There are many variations of the same saying, and my two favourite come from 1) The Shawshank Redemption, and 2) a quote by the highly controversial Ayn Rand. They are, respectively, “Get busy livin’, or get busy dyin'” and “Man’s greatest fault is is inability to realize that avoiding death does not equal living life.” Oh, and a third, from Virginia Woolf, “Look out! If you are losing your leisure, it may be you are losing your soul.”
I’ve had big wake-ups in my life and many, many of them. My near-death scenarios alone are enough to make me realize how precious this all is, let alone the deaths of those around me. Yet, like everyone else, I forget how important moments are, and how unique every day is. I fall into the drone of the routine. I am just another mindless soul shuffling down the city streets, just like you. And sometimes I manage to wake the hell up and stop avoiding death just long enough to live a little life for a bit.
I have been working like a dog for all the wrong reasons. I’ve not been enjoying my life. I don’t have fun with my friends. I don’t get shagged or date or smile unprovoked these days. Something slipped away from me during all my crazy, crazy months that have started and persisted throughout this dreaded year of 2006. Some good moments in there, to be sure, but it’s mostly been stress and worry, and for what? Has it all been worth it? The short answer: Not on your life. Certainly not on mine.
Now my father lies in ICU, his condition not changing, which is good and bad all at the same time. And I remember: I was always the smell-the-roses type. You know, I have previously planned roadtrips so minutely as to pre-arrange my positioning for sunrises. You know, on top of X mountain for sunrise, that sort of thing. I know how to live life. Goddamned right I do. I know how to indulge and laugh and be spontaneous. Hell, I wrote the fucking book on it. Yet I, too, have fallen victim to coasting through life on cruise control instead of grabbing the fucking wheel and just going, you know?
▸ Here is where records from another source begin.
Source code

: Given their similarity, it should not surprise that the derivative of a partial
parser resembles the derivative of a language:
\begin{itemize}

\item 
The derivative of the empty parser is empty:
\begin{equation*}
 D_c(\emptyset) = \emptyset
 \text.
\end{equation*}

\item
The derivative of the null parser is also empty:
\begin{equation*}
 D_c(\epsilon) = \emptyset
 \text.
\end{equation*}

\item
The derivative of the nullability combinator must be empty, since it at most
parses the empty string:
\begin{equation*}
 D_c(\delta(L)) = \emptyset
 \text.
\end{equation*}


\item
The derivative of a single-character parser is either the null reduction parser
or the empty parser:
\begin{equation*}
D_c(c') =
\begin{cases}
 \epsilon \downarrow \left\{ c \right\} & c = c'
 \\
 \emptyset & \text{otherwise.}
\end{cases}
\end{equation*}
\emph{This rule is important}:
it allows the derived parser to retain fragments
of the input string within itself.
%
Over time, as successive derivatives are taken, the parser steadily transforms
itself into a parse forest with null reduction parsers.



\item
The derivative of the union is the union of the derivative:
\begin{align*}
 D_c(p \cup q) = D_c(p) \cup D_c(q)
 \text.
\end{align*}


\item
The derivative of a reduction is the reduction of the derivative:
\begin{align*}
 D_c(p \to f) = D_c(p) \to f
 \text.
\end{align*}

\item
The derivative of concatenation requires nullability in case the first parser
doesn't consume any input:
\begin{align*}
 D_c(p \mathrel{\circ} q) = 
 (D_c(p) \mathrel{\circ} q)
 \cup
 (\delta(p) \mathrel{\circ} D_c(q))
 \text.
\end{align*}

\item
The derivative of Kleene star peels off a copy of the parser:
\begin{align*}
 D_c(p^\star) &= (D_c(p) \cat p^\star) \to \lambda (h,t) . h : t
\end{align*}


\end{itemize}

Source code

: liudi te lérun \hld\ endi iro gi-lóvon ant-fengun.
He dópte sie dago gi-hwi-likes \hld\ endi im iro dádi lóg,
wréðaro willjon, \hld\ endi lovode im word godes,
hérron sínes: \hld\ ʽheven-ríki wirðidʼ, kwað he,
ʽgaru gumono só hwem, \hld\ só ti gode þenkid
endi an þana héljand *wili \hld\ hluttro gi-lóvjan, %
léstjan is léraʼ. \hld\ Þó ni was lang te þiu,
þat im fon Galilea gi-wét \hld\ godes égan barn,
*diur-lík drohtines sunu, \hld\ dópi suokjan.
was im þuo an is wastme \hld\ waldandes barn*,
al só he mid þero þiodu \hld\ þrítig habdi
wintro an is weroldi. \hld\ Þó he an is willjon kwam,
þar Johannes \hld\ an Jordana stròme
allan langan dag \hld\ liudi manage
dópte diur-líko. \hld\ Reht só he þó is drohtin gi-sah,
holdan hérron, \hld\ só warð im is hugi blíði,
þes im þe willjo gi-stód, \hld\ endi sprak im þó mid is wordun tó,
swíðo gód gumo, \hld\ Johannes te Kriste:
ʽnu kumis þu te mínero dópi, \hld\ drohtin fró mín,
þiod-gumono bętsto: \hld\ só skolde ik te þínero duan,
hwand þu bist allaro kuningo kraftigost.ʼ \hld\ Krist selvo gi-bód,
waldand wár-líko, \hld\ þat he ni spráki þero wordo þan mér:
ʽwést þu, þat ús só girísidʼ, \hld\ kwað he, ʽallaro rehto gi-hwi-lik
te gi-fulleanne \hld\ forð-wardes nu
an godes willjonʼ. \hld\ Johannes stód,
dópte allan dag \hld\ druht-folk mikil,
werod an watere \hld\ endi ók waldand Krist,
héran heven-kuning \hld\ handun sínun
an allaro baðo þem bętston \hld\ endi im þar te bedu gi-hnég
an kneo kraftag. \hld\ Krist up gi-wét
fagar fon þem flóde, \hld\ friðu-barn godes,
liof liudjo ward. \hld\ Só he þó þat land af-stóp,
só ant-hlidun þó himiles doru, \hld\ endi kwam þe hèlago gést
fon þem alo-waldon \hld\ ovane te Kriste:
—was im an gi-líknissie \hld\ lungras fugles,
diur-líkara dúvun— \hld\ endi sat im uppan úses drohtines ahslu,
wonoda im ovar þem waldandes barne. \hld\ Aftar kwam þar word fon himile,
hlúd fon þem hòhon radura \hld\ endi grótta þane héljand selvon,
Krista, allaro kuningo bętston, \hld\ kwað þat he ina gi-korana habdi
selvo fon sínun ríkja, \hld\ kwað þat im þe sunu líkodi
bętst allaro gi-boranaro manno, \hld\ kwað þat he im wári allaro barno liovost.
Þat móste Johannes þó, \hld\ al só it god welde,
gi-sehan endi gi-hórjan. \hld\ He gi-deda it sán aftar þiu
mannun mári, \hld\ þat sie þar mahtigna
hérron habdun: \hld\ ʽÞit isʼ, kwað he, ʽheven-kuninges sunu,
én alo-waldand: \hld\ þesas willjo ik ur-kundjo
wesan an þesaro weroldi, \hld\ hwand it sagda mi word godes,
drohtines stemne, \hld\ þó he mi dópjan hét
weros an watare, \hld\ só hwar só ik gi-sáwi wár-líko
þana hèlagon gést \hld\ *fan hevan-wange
I suspect my father will get well. There’s no hard proof. Just hope and prayers and superstitious rituals. I know I’ll still be single when the windows start to clatter and the winds really howl as they rip through the gap between these two apartment buildings late tonight. I know that, no matter what happens tomorrow, with me, my father, my life, that I’ll still have a pulse and life will still be there, waiting to be lived by a girl with as keen a passion for life as I know I once had and will have again.
Anyhow. This is a meandering post, but I just wanted to check in, say hey, I’m still around, and yeah, life’s a bitch and a grind, but it is what it is, and even in the shittiest of days there can be pluses to be had. Just takes a little creativity and a whole lot of willingness to look at the finer points in order to find the good stuff. Somehow, I’m managing to do just that.
Meanwhile. I’m overdue for a nice hot bath. Enjoy your warm-bodied bed-buddies if you have ’em. This girl’s a low-maintenance party of one this evening.